___ Extracted information
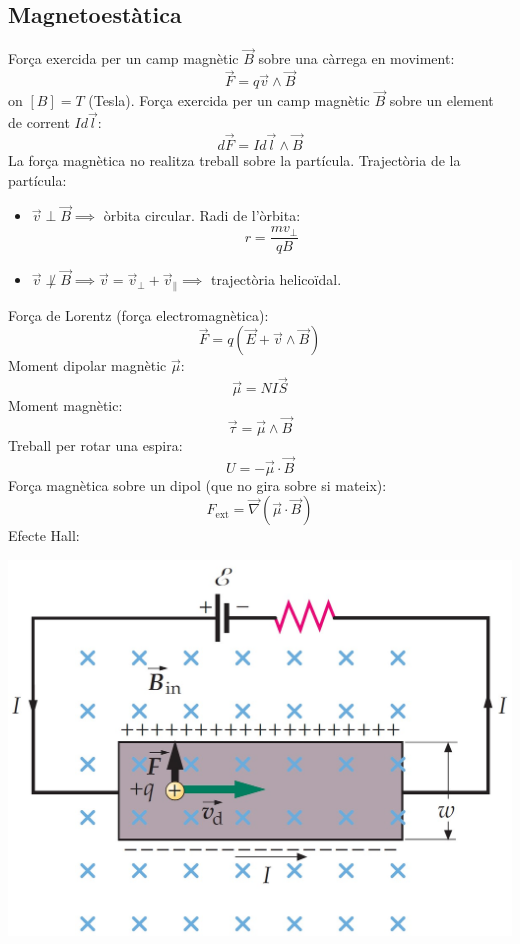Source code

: \documentclass[../../../main.tex]{subfiles}
\begin{document}
\begin{multicols}{2}
\subsection{Magnetoestàtica}
Força exercida per un camp magnètic $\Vec{B}$ sobre una càrrega en moviment: $$\Vec{F}=q\Vec{v}\wedge\Vec{B}$$ {on $[B]=T$ (Tesla).}\newline
Força exercida per un camp magnètic $\Vec{B}$ sobre un element de corrent $Id\Vec{l}$: $$d\Vec{F}=Id\Vec{l}\wedge\Vec{B}$$
La força magnètica no realitza treball sobre la partícula.\newline
Trajectòria de la partícula:
\begin{itemize}
    \item $\Vec{v}\perp\Vec{B}\implies$ òrbita circular. Radi de l'òrbita:$$r=\frac{mv_\perp}{qB}$$
    \item $\Vec{v}\not\perp\Vec{B}\implies\Vec{v}=\Vec{v}_\perp+\Vec{v}_\parallel\implies$ trajectòria helicoïdal.
\end{itemize}
Força de Lorentz (força electromagnètica): $$\Vec{F}=q(\Vec{E}+\Vec{v}\wedge\Vec{B})$$
Moment dipolar magnètic $\Vec{\mu}$: $$\Vec{\mu}=NI\Vec{S}$$
Moment magnètic: $$\Vec{\tau}=\Vec{\mu}\wedge\Vec{B}$$ 
Treball per rotar una espira: $$U=-\Vec{\mu}\cdot\Vec{B}$$
Força magnètica sobre un dipol (que no gira sobre si mateix): $$F_{\text{ext}}=\Vec{\nabla}(\Vec{\mu}\cdot\Vec{B})$$
Efecte Hall:\newline
\begin{minipage}{\linewidth}
    \centering
    \includegraphics[width=\linewidth]{Physics/1st/Electricity_and_magnetism/Images/hall+.jpg}

\end{minipage}
\end{multicols}
\end{document}
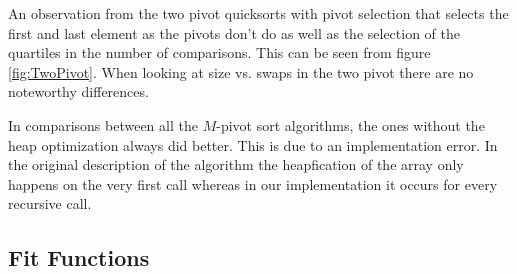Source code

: 		

		
		An observation from the two pivot quicksorts with pivot selection that selects the first and last element as the pivots don't do as well as the selection of the quartiles in the number of comparisons. This can be seen from figure \ref{fig:TwoPivot}. When looking at size vs. swaps in the two pivot there are no noteworthy differences. 
		
		
		

		In comparisons between all the $M$-pivot sort algorithms, the ones without the heap optimization always did better. This is due to an implementation error. In the original description of the algorithm the heapfication of the array only happens on the very first call whereas in our implementation it occurs for every recursive call.


	\subsection{Fit Functions}
		
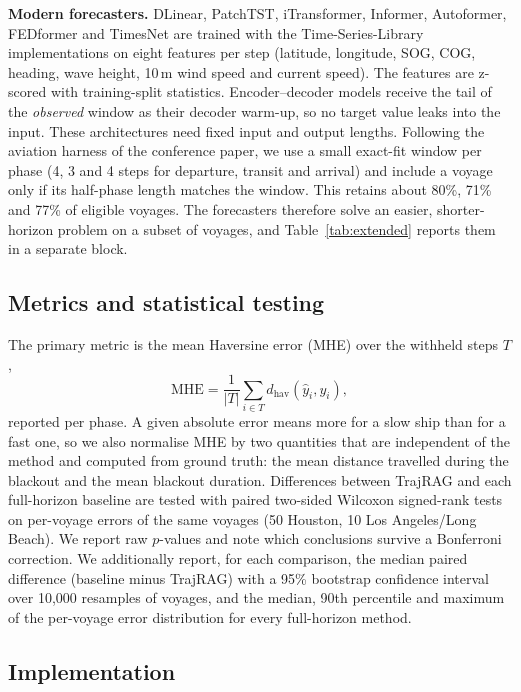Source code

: \textbf{Modern forecasters.} DLinear, PatchTST, iTransformer, Informer,
Autoformer, FEDformer and TimesNet are trained with the Time-Series-Library
implementations \citep{wu2023tslib} on eight features per step (latitude,
longitude, SOG, COG, heading, wave height, 10\,m wind speed and current
speed). The features are z-scored with training-split statistics.
Encoder--decoder models receive the tail of the \emph{observed} window as
their decoder warm-up, so no target value leaks into the input. These
architectures need fixed input and output lengths. Following the aviation
harness of the conference paper, we use a small exact-fit window per phase
(4, 3 and 4 steps for departure, transit and arrival) and include a voyage
only if its half-phase length matches the window. This retains about 80\%,
71\% and 77\% of eligible voyages. The forecasters therefore solve an
easier, shorter-horizon problem on a subset of voyages, and
Table~\ref{tab:extended} reports them in a separate block.

\subsection{Metrics and statistical testing}
\label{sec:metrics}

The primary metric is the mean Haversine error (MHE) \citep{zhao2024space}
over the withheld steps $T$,
\begin{equation}
\mathrm{MHE} = \frac{1}{|T|} \sum_{i \in T} d_{\mathrm{hav}}(\hat{y}_i, y_i),
\label{eq:mhe}
\end{equation}
reported per phase. A given absolute error means more for a slow ship than
for a fast one, so we also normalise MHE by two quantities that are
independent of the method and computed from ground truth: the mean distance
travelled during the blackout and the mean blackout duration. Differences
between TrajRAG and each full-horizon baseline are tested with paired
two-sided Wilcoxon signed-rank tests \citep{wilcoxon1945individual} on
per-voyage errors of the same voyages (50 Houston, 10 Los Angeles/Long
Beach). We report raw $p$-values and note
which conclusions survive a Bonferroni correction. We additionally report,
for each comparison, the median paired difference (baseline minus TrajRAG)
with a 95\% bootstrap confidence interval over 10,000 resamples of voyages,
and the median, 90th percentile and maximum of the per-voyage error
distribution for every full-horizon method.

\subsection{Implementation}
\label{sec:implementation}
______
# What the task requires
Filter the entries above and copy only the lines that hold "features".

# Answer to this problem
implementations \citep{wu2023tslib} on eight features per step (latitude,
speed). The features are z-scored with training-split statistics.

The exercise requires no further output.